* [PROBLEM TO SOLVE]: Every record should be written out exactly, with the pictures left out.

* [THE INPUT]:
+++

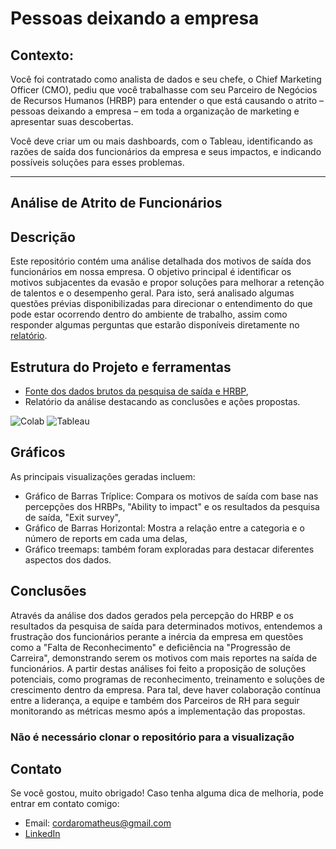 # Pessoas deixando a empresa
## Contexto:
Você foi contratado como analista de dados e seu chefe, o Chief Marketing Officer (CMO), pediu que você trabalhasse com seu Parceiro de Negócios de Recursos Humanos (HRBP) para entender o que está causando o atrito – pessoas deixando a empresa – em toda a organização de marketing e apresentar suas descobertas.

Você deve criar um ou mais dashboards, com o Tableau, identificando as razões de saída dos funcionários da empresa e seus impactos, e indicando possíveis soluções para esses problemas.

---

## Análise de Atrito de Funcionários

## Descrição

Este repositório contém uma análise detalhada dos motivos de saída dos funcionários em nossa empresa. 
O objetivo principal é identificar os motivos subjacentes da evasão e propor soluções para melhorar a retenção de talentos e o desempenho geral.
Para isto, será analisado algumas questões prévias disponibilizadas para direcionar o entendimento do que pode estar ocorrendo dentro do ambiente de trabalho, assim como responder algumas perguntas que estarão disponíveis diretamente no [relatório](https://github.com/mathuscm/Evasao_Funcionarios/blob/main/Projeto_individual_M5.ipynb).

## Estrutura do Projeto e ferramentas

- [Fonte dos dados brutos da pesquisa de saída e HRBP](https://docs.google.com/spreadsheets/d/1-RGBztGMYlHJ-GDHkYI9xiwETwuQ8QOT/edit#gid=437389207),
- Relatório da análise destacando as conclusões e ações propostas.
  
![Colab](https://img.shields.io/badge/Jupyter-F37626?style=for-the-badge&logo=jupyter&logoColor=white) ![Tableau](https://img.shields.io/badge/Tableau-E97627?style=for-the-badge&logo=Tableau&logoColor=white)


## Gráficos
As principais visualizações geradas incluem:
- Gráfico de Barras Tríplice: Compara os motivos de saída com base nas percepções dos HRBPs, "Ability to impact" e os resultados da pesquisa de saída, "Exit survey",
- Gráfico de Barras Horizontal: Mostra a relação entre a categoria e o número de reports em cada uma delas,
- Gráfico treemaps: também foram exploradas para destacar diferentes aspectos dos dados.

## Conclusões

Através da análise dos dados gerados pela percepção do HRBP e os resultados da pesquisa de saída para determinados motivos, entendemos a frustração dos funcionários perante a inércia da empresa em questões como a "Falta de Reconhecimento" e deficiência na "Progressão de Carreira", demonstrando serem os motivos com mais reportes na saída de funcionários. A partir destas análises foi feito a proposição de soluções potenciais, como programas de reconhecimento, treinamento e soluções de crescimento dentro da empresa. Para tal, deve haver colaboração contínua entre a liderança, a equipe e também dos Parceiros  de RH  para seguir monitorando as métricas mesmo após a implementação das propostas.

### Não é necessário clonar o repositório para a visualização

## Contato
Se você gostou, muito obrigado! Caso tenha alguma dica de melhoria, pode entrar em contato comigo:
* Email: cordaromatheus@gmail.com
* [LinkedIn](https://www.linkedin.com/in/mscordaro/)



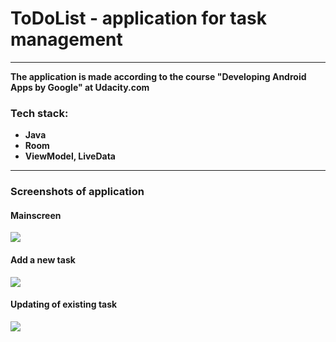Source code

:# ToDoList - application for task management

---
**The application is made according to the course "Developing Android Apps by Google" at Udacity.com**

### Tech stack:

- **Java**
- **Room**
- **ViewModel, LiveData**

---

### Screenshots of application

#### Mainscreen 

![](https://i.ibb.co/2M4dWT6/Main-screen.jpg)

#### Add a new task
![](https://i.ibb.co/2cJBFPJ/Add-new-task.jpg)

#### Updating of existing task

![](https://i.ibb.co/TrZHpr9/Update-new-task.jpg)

+++

* [TASK RESPONSE]:
 # Pessoas deixando a empresa
## Contexto:
Você foi contratado como analista de dados e seu chefe, o Chief Marketing Officer (CMO), pediu que você trabalhasse com seu Parceiro de Negócios de Recursos Humanos (HRBP) para entender o que está causando o atrito – pessoas deixando a empresa – em toda a organização de marketing e apresentar suas descobertas.

Você deve criar um ou mais dashboards, com o Tableau, identificando as razões de saída dos funcionários da empresa e seus impactos, e indicando possíveis soluções para esses problemas.

---

## Análise de Atrito de Funcionários

## Descrição

Este repositório contém uma análise detalhada dos motivos de saída dos funcionários em nossa empresa. 
O objetivo principal é identificar os motivos subjacentes da evasão e propor soluções para melhorar a retenção de talentos e o desempenho geral.
Para isto, será analisado algumas questões prévias disponibilizadas para direcionar o entendimento do que pode estar ocorrendo dentro do ambiente de trabalho, assim como responder algumas perguntas que estarão disponíveis diretamente no [relatório](https://github.com/mathuscm/Evasao_Funcionarios/blob/main/Projeto_individual_M5.ipynb).

## Estrutura do Projeto e ferramentas

- [Fonte dos dados brutos da pesquisa de saída e HRBP](https://docs.google.com/spreadsheets/d/1-RGBztGMYlHJ-GDHkYI9xiwETwuQ8QOT/edit#gid=437389207),
- Relatório da análise destacando as conclusões e ações propostas.
  
![Colab](https://img.shields.io/badge/Jupyter-F37626?style=for-the-badge&logo=jupyter&logoColor=white) ![Tableau](https://img.shields.io/badge/Tableau-E97627?style=for-the-badge&logo=Tableau&logoColor=white)


## Gráficos
As principais visualizações geradas incluem:
- Gráfico de Barras Tríplice: Compara os motivos de saída com base nas percepções dos HRBPs, "Ability to impact" e os resultados da pesquisa de saída, "Exit survey",
- Gráfico de Barras Horizontal: Mostra a relação entre a categoria e o número de reports em cada uma delas,
- Gráfico treemaps: também foram exploradas para destacar diferentes aspectos dos dados.

## Conclusões

Através da análise dos dados gerados pela percepção do HRBP e os resultados da pesquisa de saída para determinados motivos, entendemos a frustração dos funcionários perante a inércia da empresa em questões como a "Falta de Reconhecimento" e deficiência na "Progressão de Carreira", demonstrando serem os motivos com mais reportes na saída de funcionários. A partir destas análises foi feito a proposição de soluções potenciais, como programas de reconhecimento, treinamento e soluções de crescimento dentro da empresa. Para tal, deve haver colaboração contínua entre a liderança, a equipe e também dos Parceiros  de RH  para seguir monitorando as métricas mesmo após a implementação das propostas.

### Não é necessário clonar o repositório para a visualização

## Contato
Se você gostou, muito obrigado! Caso tenha alguma dica de melhoria, pode entrar em contato comigo:
* Email: cordaromatheus@gmail.com
* [LinkedIn](https://www.linkedin.com/in/mscordaro/)



Source code

:# ToDoList - application for task management

---
**The application is made according to the course "Developing Android Apps by Google" at Udacity.com**

### Tech stack:

- **Java**
- **Room**
- **ViewModel, LiveData**

---

### Screenshots of application

#### Mainscreen 

![](https://i.ibb.co/2M4dWT6/Main-screen.jpg)

#### Add a new task
![](https://i.ibb.co/2cJBFPJ/Add-new-task.jpg)

#### Updating of existing task

![](https://i.ibb.co/TrZHpr9/Update-new-task.jpg)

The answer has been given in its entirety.